Henry Gantt created the Gantt Chart in 1910. It is a single point estimate, and it doesn’t actually work. Project management is always broken. Two thirds of projects fail to come in either on time or on budget.

We fully embrace the idea that project management is a social application, It is not about one guy in the back room with a super calculator. Project management has to be personalized to each person in the project.

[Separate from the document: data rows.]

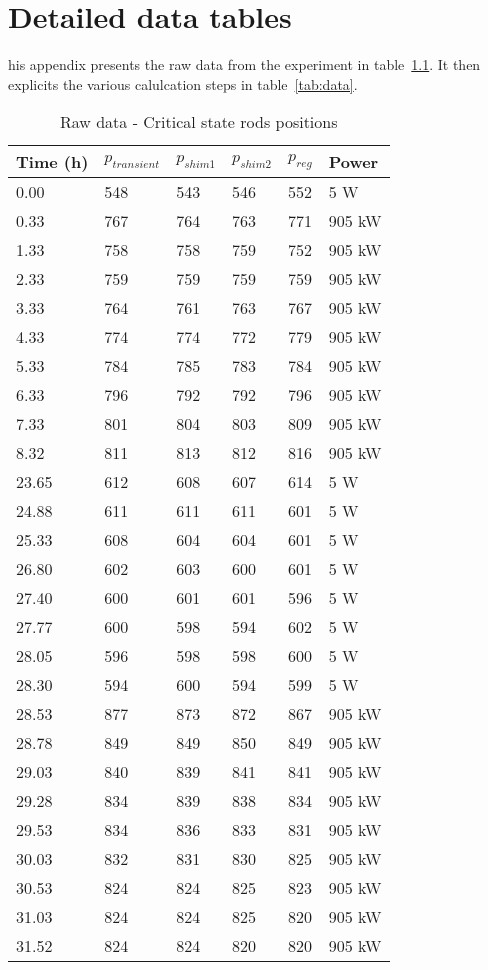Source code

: \chapter{Detailed data tables}
\label{app:app01}

his appendix presents the raw data from the experiment in table~\ref{tab:time_rawdata}. It then explicits the various calulcation steps in table~\ref{tab:data}.

\begin{table}[!htb]
    \centering
\begin{tabular}{llllll}
Time (h) & $p_{transient}$ & $p_{shim1}$ & $p_{shim2}$ & $p_{reg}$ & Power \\ \hline\hline
0.00  & 548 & 543 & 546 & 552 & 5 W    \\
0.33  & 767 & 764 & 763 & 771 & 905 kW \\
1.33  & 758 & 758 & 759 & 752 & 905 kW \\
2.33  & 759 & 759 & 759 & 759 & 905 kW \\
3.33  & 764 & 761 & 763 & 767 & 905 kW \\
4.33  & 774 & 774 & 772 & 779 & 905 kW \\
5.33  & 784 & 785 & 783 & 784 & 905 kW \\
6.33  & 796 & 792 & 792 & 796 & 905 kW \\
7.33  & 801 & 804 & 803 & 809 & 905 kW \\
8.32  & 811 & 813 & 812 & 816 & 905 kW \\
23.65 & 612 & 608 & 607 & 614 & 5 W    \\
24.88 & 611 & 611 & 611 & 601 & 5 W    \\
25.33 & 608 & 604 & 604 & 601 & 5 W    \\
26.80 & 602 & 603 & 600 & 601 & 5 W    \\
27.40 & 600 & 601 & 601 & 596 & 5 W    \\
27.77 & 600 & 598 & 594 & 602 & 5 W    \\
28.05 & 596 & 598 & 598 & 600 & 5 W    \\
28.30 & 594 & 600 & 594 & 599 & 5 W    \\
28.53 & 877 & 873 & 872 & 867 & 905 kW \\
28.78 & 849 & 849 & 850 & 849 & 905 kW \\
29.03 & 840 & 839 & 841 & 841 & 905 kW \\
29.28 & 834 & 839 & 838 & 834 & 905 kW \\
29.53 & 834 & 836 & 833 & 831 & 905 kW \\
30.03 & 832 & 831 & 830 & 825 & 905 kW \\
30.53 & 824 & 824 & 825 & 823 & 905 kW \\
31.03 & 824 & 824 & 825 & 820 & 905 kW \\
31.52 & 824 & 824 & 820 & 820 & 905 kW
\end{tabular}
        \caption{Raw data - Critical state rods positions}\label{tab:time_rawdata}
\end{table}


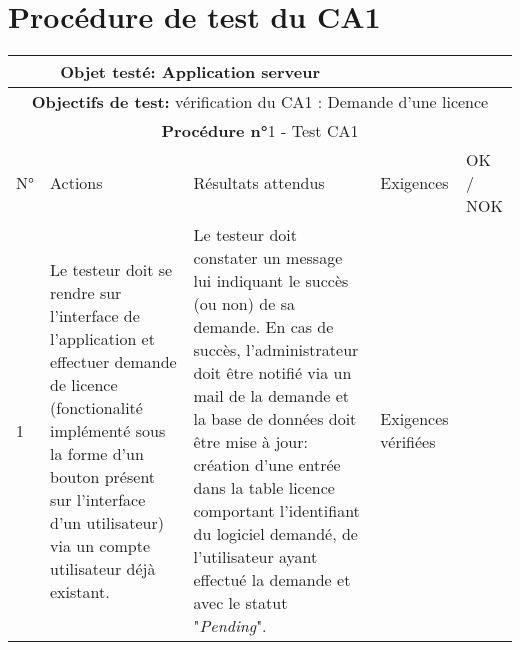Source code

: \section{Procédure de test du CA1}
\begin{table}[!h]
        \centering
        \begin{tabular}{|m{0.6cm}|
                         >{\raggedright\arraybackslash}m{4cm}|
                         >{\raggedright\arraybackslash}m{6.4cm}|
                         >{\raggedright\arraybackslash}m{2cm}|
                         m{1cm}|}
            \hline
            \multicolumn{3}{|c|}{
                \textbf{Objet testé: } Application serveur 
            } & \multicolumn{2}{|c|}{
                \textbf{Version: } version    
            } \\
            \hline
            \multicolumn{5}{|c|}{\textbf{Objectifs de test:} 
                vérification du CA1 : Demande d'une licence} \\
            \hline
            \multicolumn{5}{|c|}{
                \textbf{Procédure n°}1 - Test CA1
            } \\
            \hline
            N° & Actions & Résultats attendus & Exigences & OK / NOK \\
            \hline      %
            1 & Le testeur doit se rendre sur l'interface de l'application et 
                effectuer demande de licence (fonctionalité implémenté 
                sous la forme d'un bouton présent sur l'interface d'un
                utilisateur) via un compte utilisateur déjà existant. 
              & Le testeur doit constater un message lui indiquant le succès (ou non)
                de sa demande. En cas de succès, l'administrateur doit être notifié via 
                un mail de la demande et la base de données doit être mise à jour: 
                création d'une entrée dans la table licence comportant l'identifiant du
                logiciel demandé, de l'utilisateur ayant effectué la demande et avec le 
                statut "\emph{Pending}".
              & Exigences vérifiées & \\
            \hline
        \end{tabular} 
        \label{tab:tab1}
\end{table}
\newpage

With most project management software, everybody on the team gives an estimate of when they will be done with their part of the project. As people start to miss those deadlines, the whole project gets delayed because someone is always waiting for that unfinished piece of work before they can start their part. Instead of asking project members for single-point estimates, LiquidPlanner asks for estimates in the form of a time range. Like the familiar Gantt Chart, it displays the overlapping ranges in bar graph form.

But Seybold calls these “Uncertainty Gantts.” Project members can adjust the range estimates as their work progresses or stalls. When one person runs into trouble and his estimate extends too far, it shows up in red so that a product manager can deal with it before it jeopardizes the rest of the project. Everyone on the project can also see how much work has been done on the project over time and how much has been completed. Managers can see who is completing their work on time, and who the bottlenecks are.

LiquidPlanner is free for up to three people. Companies start paying once they add a fourth person ($35 per month, per member, or $300 per year). Paying subscribers get 50GB of storage. At each phase, participants can add links, documents, images, videos, and other attachments. And e-mail notifications are built into the system to remind people when a deadline is approaching or when a task has been completed.

The startup is based in Bellevue, Washington. It was founded in March, 2006 by Charles Seybold and Jason Carlson, who led software teams at Expedia. Seybold ran the core software engineering team at Expedia and was in charge of project management. Before that he worked on Microsoft Project. (He estimates Microsoft Project is now a $1.2 billion-a-year business). LiquidPlanner raised $1.2 million in January, 2008 from angel investors in Seattle (including Seybold and Carlson, who put in more than half the money themselves). The service already has attracted over 10,000 users since launching in private beta last January.